Health care costs for retirees are going down. But don't get too excited. A 65-year-old couple retiring this year will still need a whopping $220,000 to pay for health care for the rest of their lives.
I know what you're thinking. How does $220,000 in out-of-pocket medical costs represent a decline? Well, if that same couple retired last year, they would've needed $240,000, according to a Fidelity Investments report released Wednesday.
By all means, the figure is daunting. But at least the costs are moving in the right direction: That's 8 percent less than a year ago.
Fidelity's been forecasting retiree health care costs since 2002, and only one other time (in 2011) did it predict spending would go down (8 percent).
As many retirees already know, medical costs account for a disproportionate chunk of their income. So this is pretty decent news, particularly if lower costs become a long-term trend.
But let's be realistic. How many of today's workers are able to sock away $200,000-plus just for out-of-pocket medical expenses in retirement?
That's why "it's extremely important that health care costs are factored into retirement savings strategies today so that retirees can be prepared to pay their medical bills throughout retirement," says Brad Kimler, executive vice president of Fidelity's benefits consulting business.
Fidelity's forecast is closely tied to spending in the Medicare program. Spending per enrollee rose by just 0.4 percent last year and 1.9 percent between 2010 and 2012. That's well below the 7 percent annual increases that were the average between 1985 and 2009, the report said.

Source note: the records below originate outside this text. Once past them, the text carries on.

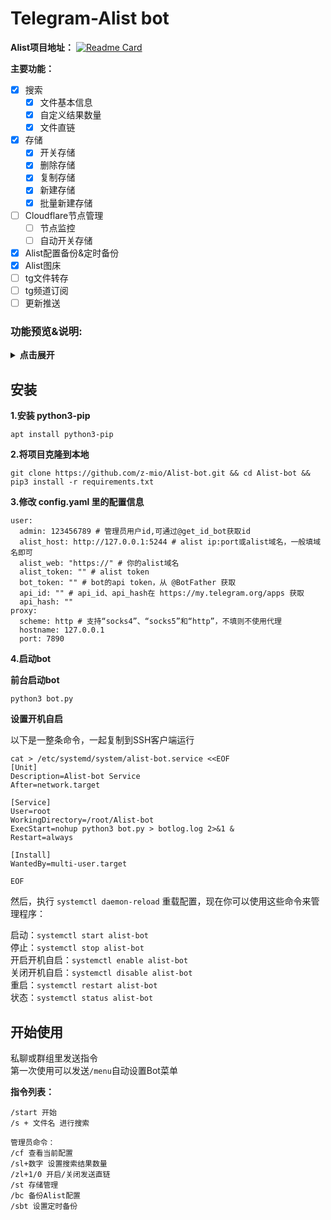 # Telegram-Alist bot
**Alist项目地址：**
[![Readme Card](https://github-readme-stats.vercel.app/api/pin/?username=alist-org&repo=alist)](https://github.com/alist-org/alist)  

**主要功能：**

- [x] 搜索
    - [x] 文件基本信息
    - [x] 自定义结果数量
    - [x] 文件直链
- [x] 存储
    - [x] 开关存储
    - [x] 删除存储
    - [x] 复制存储
    - [x] 新建存储
    - [x] 批量新建存储
- [ ] Cloudflare节点管理
    - [ ] 节点监控
    - [ ] 自动开关存储
- [x] Alist配置备份&定时备份
- [x] Alist图床
- [ ] tg文件转存
- [ ] tg频道订阅
- [ ] 更新推送

### 功能预览&说明:

<details>
<summary><b>点击展开</b></summary>


<details>
<summary><b>搜索</b></summary>

和alist搜索方式一样  

![搜索预览图](https://i.328888.xyz/2023/03/11/soMAw.gif)

</details>


<details>
<summary><b>查看配置</b></summary>

![查看配置](https://i.328888.xyz/2023/03/21/TO6PN.png)

</details>


<details>
<summary><b>配置备份</b></summary>

可以回复消息来添加备注，可以重复修改

![配置备份](https://i.328888.xyz/2023/04/04/ibJg73.gif)

</details>


<details>
<summary><b>存储管理菜单</b></summary>

![管理存储](https://i.328888.xyz/2023/03/21/TOQ43.png)

</details>


<details>
<summary><b>开关存储</b></summary>

![管理存储](https://i.328888.xyz/2023/03/21/TbfTH.gif)

</details>


<details>
<summary><b>复制存储</b></summary>

自动复制存储为负载均衡，存储排序会自动加1，自动添加存储备注    
![复制存储](https://i.328888.xyz/2023/03/14/9c08w.png)![复制存储](https://i.328888.xyz/2023/03/14/9cAMV.gif)

</details>


<details>
<summary><b>删除存储</b></summary>

![复制存储](https://i.328888.xyz/2023/03/21/TbwTo.gif)

</details>


<details>
<summary><b>新建&批量新建&默认配置</b></summary>

<details>
<summary><b> - 新建&批量新建</b></summary>


![新建&批量新建](https://i.328888.xyz/2023/03/21/TjH68.png)![新建&批量新建](https://i.328888.xyz/2023/03/21/TjkUU.gif)


</details>


<details>
<summary><b> - 默认配置</b></summary>

可以设置默认配置，新建存储会优先使用默认配置。所有参数都可以设置默认值

比如设置了PikPak的`用户名`和`密码`，新建的时候就不需要输入了，只需要输入`挂载路径`和`分享ID`  

![默认配置](https://i.328888.xyz/2023/04/11/iBDWVv.png)![默认配置](https://i.328888.xyz/2023/04/11/iBDjRQ.png)

</details>

</details>

<details>
<summary><b> 图床</b></summary>

![i5mjHX.gif](https://i.328888.xyz/2023/04/23/i5mjHX.gif)

</details>


</details>

## 安装


**1.安装 python3-pip**

```
apt install python3-pip
```


**2.将项目克隆到本地**
``` 
git clone https://github.com/z-mio/Alist-bot.git && cd Alist-bot && pip3 install -r requirements.txt
```

**3.修改 config.yaml 里的配置信息**

``` 
user:
  admin: 123456789 # 管理员用户id,可通过@get_id_bot获取id
  alist_host: http://127.0.0.1:5244 # alist ip:port或alist域名，一般填域名即可
  alist_web: "https://" # 你的alist域名
  alist_token: "" # alist token
  bot_token: "" # bot的api token，从 @BotFather 获取
  api_id: "" # api_id、api_hash在 https://my.telegram.org/apps 获取
  api_hash: ""
proxy:
  scheme: http # 支持“socks4”、“socks5”和“http”，不填则不使用代理
  hostname: 127.0.0.1
  port: 7890
```

**4.启动bot**

**前台启动bot**

``` 
python3 bot.py
```


**设置开机自启**

以下是一整条命令，一起复制到SSH客户端运行
``` 
cat > /etc/systemd/system/alist-bot.service <<EOF
[Unit]
Description=Alist-bot Service
After=network.target

[Service]
User=root
WorkingDirectory=/root/Alist-bot
ExecStart=nohup python3 bot.py > botlog.log 2>&1 &
Restart=always

[Install]
WantedBy=multi-user.target

EOF
```

然后，执行 `systemctl daemon-reload` 重载配置，现在你可以使用这些命令来管理程序：  


启动：`systemctl start alist-bot`  
停止：`systemctl stop alist-bot`    
开启开机自启：`systemctl enable alist-bot`  
关闭开机自启：`systemctl disable alist-bot`  
重启：`systemctl restart alist-bot`  
状态：`systemctl status alist-bot`  

## 开始使用

私聊或群组里发送指令  
第一次使用可以发送`/menu`自动设置Bot菜单  

**指令列表：**

```
/start 开始
/s + 文件名 进行搜索

管理员命令：
/cf 查看当前配置
/sl+数字 设置搜索结果数量
/zl+1/0 开启/关闭发送直链
/st 存储管理
/bc 备份Alist配置
/sbt 设置定时备份
```



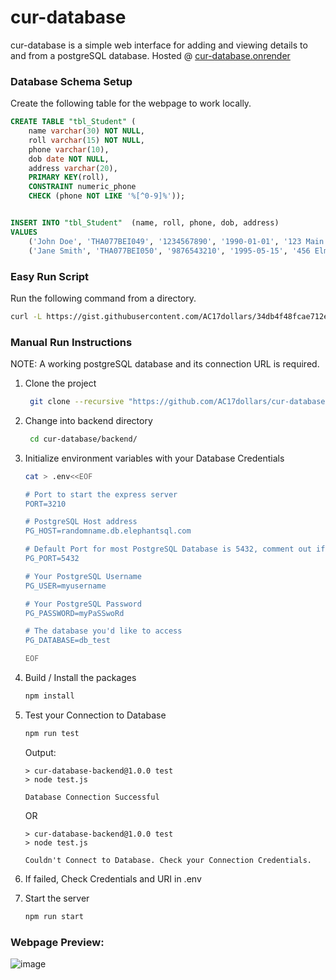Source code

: # cur-database
cur-database is a simple web interface for adding and viewing details to and from a postgreSQL database.
Hosted @ [cur-database.onrender](https://cur-database.onrender.com/)

### Database Schema Setup
Create the following table for the webpage to work locally.
```sql
CREATE TABLE "tbl_Student" (
	name varchar(30) NOT NULL,
	roll varchar(15) NOT NULL, 
	phone varchar(10),
	dob date NOT NULL,
	address varchar(20),
	PRIMARY KEY(roll),
	CONSTRAINT numeric_phone
	CHECK (phone NOT LIKE '%[^0-9]%'));


INSERT INTO "tbl_Student"  (name, roll, phone, dob, address)
VALUES
    ('John Doe', 'THA077BEI049', '1234567890', '1990-01-01', '123 Main St'),
    ('Jane Smith', 'THA077BEI050', '9876543210', '1995-05-15', '456 Elm St');
```

### Easy Run Script

Run the following command from a directory.

```bash
curl -L https://gist.githubusercontent.com/AC17dollars/34db4f48fcae712ec4084550b0fb3d17/raw/862d262f41ad1f5cefa72e46fa71ce5e17f4cdfd/launch.sh -o launch.sh; chmod +x launch.sh; ./launch.sh;
```

### Manual Run Instructions

NOTE: A working postgreSQL database and its connection URL is required.

1. Clone the project
    ```bash
     git clone --recursive "https://github.com/AC17dollars/cur-database.git" 
     ```
2. Change into backend directory
    ```bash
     cd cur-database/backend/
     ```
3. Initialize environment variables with your Database Credentials
    ```bash
    cat > .env<<EOF

    # Port to start the express server
    PORT=3210

    # PostgreSQL Host address
    PG_HOST=randomname.db.elephantsql.com

    # Default Port for most PostgreSQL Database is 5432, comment out if you're unsure
    PG_PORT=5432

    # Your PostgreSQL Username
    PG_USER=myusername

    # Your PostgreSQL Password
    PG_PASSWORD=myPaSSwoRd

    # The database you'd like to access
    PG_DATABASE=db_test

    EOF
    ```
4. Build / Install the packages
    ```bash
    npm install
    ```
5. Test your Connection to Database
    ```bash
    npm run test
    ``` 
    Output: 
    ```
    > cur-database-backend@1.0.0 test
    > node test.js

    Database Connection Successful
    ```
    OR
    ```
    > cur-database-backend@1.0.0 test
    > node test.js

    Couldn't Connect to Database. Check your Connection Credentials.
    ```
6. If failed, Check Credentials and URI in .env

7. Start the server
    ```bash
    npm run start
    ```

### Webpage Preview:
![image](https://github.com/AC17dollars/cur-database/assets/82364981/1e4474fa-db90-4bd3-98e0-05f85ef52ce0)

One reason for the lower Medicare spending: More boomers retired, bringing a large influx of younger enrollees into the Medicare population. Younger retirees tend to have lower health care expenses than older beneficiaries.
Also, many common brand-name drugs have gone generic, reducing the cost of prescription medicine overall. The Affordable Care Act is also expected to bring down the cost of government spending on health care.
Fidelity's forecast used as its example a couple age 65 using Medicare and with no employer-sponsored retiree health coverage. It assumed average life expectancy from age 65 to be 17 years for men and 20 years for women. About one-third of the forecast costs are Medicare Part B and D premiums; the remainder covers Medicare copayments and cost-sharing costs.
Long-term care and dental expenses were not included in the estimate.
To help your bottom line, consider these ways to save on health care costs now:
- Visit a public community health center that charges fees on a sliding scale based on your income.
- Ask your doctor if there are safe, lower-cost alternatives to your current prescriptions. Also check with your insurance company because the plan's list of approved generics can change over time without a doctor's knowledge.
- You don't have to be a member of warehouses such as Costco or Sam's Club to fill your prescriptions there. Also check prices at local pharmacies like WalMart or Walgreens.
- Get a 90-day supply of medication you take on a regular basis. It's cheaper than a 30-day supply.